**WHAT THE TASK ASKS:** Take the data that follows and retype it word for word.

**EXTRACTED INFORMATION:**

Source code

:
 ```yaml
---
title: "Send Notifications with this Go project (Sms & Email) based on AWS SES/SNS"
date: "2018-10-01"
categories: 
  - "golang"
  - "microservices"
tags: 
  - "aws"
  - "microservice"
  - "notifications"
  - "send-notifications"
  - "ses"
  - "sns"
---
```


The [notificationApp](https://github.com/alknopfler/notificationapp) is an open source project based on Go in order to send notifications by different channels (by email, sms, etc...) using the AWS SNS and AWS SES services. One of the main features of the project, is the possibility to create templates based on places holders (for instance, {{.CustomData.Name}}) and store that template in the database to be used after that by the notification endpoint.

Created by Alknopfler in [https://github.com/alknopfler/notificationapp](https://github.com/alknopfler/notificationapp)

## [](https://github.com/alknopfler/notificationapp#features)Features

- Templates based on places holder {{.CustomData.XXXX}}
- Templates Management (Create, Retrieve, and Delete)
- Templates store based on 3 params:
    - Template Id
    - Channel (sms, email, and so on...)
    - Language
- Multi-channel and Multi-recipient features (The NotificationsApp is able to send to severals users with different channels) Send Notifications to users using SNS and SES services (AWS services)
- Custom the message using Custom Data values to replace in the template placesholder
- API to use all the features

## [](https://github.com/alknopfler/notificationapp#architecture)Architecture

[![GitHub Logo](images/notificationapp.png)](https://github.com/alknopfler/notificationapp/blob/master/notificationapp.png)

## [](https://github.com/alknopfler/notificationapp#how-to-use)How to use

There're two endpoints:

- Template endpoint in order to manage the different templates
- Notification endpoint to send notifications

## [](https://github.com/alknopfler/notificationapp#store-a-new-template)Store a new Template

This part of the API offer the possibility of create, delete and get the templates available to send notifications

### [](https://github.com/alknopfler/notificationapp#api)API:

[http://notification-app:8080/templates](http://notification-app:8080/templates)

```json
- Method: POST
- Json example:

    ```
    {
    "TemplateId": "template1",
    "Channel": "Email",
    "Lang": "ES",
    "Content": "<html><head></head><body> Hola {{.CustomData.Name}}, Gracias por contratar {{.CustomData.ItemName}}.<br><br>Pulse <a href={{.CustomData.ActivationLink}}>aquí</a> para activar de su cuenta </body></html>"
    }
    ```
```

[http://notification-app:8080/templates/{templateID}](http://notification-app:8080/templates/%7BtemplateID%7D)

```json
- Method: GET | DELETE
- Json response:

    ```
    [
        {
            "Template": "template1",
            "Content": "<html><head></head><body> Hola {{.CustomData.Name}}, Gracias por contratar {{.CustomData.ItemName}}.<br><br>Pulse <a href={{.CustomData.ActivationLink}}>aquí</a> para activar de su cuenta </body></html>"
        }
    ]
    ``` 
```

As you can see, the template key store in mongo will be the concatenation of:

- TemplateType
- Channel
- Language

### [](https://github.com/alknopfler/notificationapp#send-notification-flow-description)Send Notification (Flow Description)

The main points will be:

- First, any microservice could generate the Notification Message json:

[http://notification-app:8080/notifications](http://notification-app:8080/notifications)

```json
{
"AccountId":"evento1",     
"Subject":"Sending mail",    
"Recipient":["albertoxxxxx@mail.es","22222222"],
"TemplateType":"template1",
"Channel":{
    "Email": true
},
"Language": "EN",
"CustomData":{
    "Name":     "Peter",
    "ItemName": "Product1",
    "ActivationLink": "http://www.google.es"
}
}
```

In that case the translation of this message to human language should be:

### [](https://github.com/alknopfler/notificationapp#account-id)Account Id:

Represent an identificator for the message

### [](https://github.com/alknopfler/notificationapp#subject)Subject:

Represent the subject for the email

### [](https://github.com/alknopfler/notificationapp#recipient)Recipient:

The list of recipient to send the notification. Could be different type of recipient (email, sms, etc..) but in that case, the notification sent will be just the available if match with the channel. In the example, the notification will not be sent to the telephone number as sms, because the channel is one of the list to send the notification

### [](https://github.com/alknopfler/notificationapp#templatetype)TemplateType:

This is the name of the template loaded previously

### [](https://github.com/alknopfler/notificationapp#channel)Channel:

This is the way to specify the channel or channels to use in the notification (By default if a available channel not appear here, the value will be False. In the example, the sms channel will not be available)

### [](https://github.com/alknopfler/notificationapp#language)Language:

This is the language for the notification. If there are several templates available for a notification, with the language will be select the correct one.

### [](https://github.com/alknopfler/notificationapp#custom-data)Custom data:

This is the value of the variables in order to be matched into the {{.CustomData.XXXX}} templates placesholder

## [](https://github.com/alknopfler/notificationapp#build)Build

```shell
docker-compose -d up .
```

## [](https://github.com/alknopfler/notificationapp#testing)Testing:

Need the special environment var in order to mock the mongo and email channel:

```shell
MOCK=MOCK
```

**FINAL ANSWER:**
Source code

:
 ```yaml
---
title: "Send Notifications with this Go project (Sms & Email) based on AWS SES/SNS"
date: "2018-10-01"
categories: 
  - "golang"
  - "microservices"
tags: 
  - "aws"
  - "microservice"
  - "notifications"
  - "send-notifications"
  - "ses"
  - "sns"
---
```


The [notificationApp](https://github.com/alknopfler/notificationapp) is an open source project based on Go in order to send notifications by different channels (by email, sms, etc...) using the AWS SNS and AWS SES services. One of the main features of the project, is the possibility to create templates based on places holders (for instance, {{.CustomData.Name}}) and store that template in the database to be used after that by the notification endpoint.

Created by Alknopfler in [https://github.com/alknopfler/notificationapp](https://github.com/alknopfler/notificationapp)

## [](https://github.com/alknopfler/notificationapp#features)Features

- Templates based on places holder {{.CustomData.XXXX}}
- Templates Management (Create, Retrieve, and Delete)
- Templates store based on 3 params:
    - Template Id
    - Channel (sms, email, and so on...)
    - Language
- Multi-channel and Multi-recipient features (The NotificationsApp is able to send to severals users with different channels) Send Notifications to users using SNS and SES services (AWS services)
- Custom the message using Custom Data values to replace in the template placesholder
- API to use all the features

## [](https://github.com/alknopfler/notificationapp#architecture)Architecture

[![GitHub Logo](images/notificationapp.png)](https://github.com/alknopfler/notificationapp/blob/master/notificationapp.png)

## [](https://github.com/alknopfler/notificationapp#how-to-use)How to use

There're two endpoints:

- Template endpoint in order to manage the different templates
- Notification endpoint to send notifications

## [](https://github.com/alknopfler/notificationapp#store-a-new-template)Store a new Template

This part of the API offer the possibility of create, delete and get the templates available to send notifications

### [](https://github.com/alknopfler/notificationapp#api)API:

[http://notification-app:8080/templates](http://notification-app:8080/templates)

```json
- Method: POST
- Json example:

    ```
    {
    "TemplateId": "template1",
    "Channel": "Email",
    "Lang": "ES",
    "Content": "<html><head></head><body> Hola {{.CustomData.Name}}, Gracias por contratar {{.CustomData.ItemName}}.<br><br>Pulse <a href={{.CustomData.ActivationLink}}>aquí</a> para activar de su cuenta </body></html>"
    }
    ```
```

[http://notification-app:8080/templates/{templateID}](http://notification-app:8080/templates/%7BtemplateID%7D)

```json
- Method: GET | DELETE
- Json response:

    ```
    [
        {
            "Template": "template1",
            "Content": "<html><head></head><body> Hola {{.CustomData.Name}}, Gracias por contratar {{.CustomData.ItemName}}.<br><br>Pulse <a href={{.CustomData.ActivationLink}}>aquí</a> para activar de su cuenta </body></html>"
        }
    ]
    ``` 
```

As you can see, the template key store in mongo will be the concatenation of:

- TemplateType
- Channel
- Language

### [](https://github.com/alknopfler/notificationapp#send-notification-flow-description)Send Notification (Flow Description)

The main points will be:

- First, any microservice could generate the Notification Message json:

[http://notification-app:8080/notifications](http://notification-app:8080/notifications)

```json
{
"AccountId":"evento1",     
"Subject":"Sending mail",    
"Recipient":["albertoxxxxx@mail.es","22222222"],
"TemplateType":"template1",
"Channel":{
    "Email": true
},
"Language": "EN",
"CustomData":{
    "Name":     "Peter",
    "ItemName": "Product1",
    "ActivationLink": "http://www.google.es"
}
}
```

In that case the translation of this message to human language should be:

### [](https://github.com/alknopfler/notificationapp#account-id)Account Id:

Represent an identificator for the message

### [](https://github.com/alknopfler/notificationapp#subject)Subject:

Represent the subject for the email

### [](https://github.com/alknopfler/notificationapp#recipient)Recipient:

The list of recipient to send the notification. Could be different type of recipient (email, sms, etc..) but in that case, the notification sent will be just the available if match with the channel. In the example, the notification will not be sent to the telephone number as sms, because the channel is one of the list to send the notification

### [](https://github.com/alknopfler/notificationapp#templatetype)TemplateType:

This is the name of the template loaded previously

### [](https://github.com/alknopfler/notificationapp#channel)Channel:

This is the way to specify the channel or channels to use in the notification (By default if a available channel not appear here, the value will be False. In the example, the sms channel will not be available)

### [](https://github.com/alknopfler/notificationapp#language)Language:

This is the language for the notification. If there are several templates available for a notification, with the language will be select the correct one.

### [](https://github.com/alknopfler/notificationapp#custom-data)Custom data:

This is the value of the variables in order to be matched into the {{.CustomData.XXXX}} templates placesholder

## [](https://github.com/alknopfler/notificationapp#build)Build

```shell
docker-compose -d up .
```

## [](https://github.com/alknopfler/notificationapp#testing)Testing:

Need the special environment var in order to mock the mongo and email channel:

```shell
MOCK=MOCK
```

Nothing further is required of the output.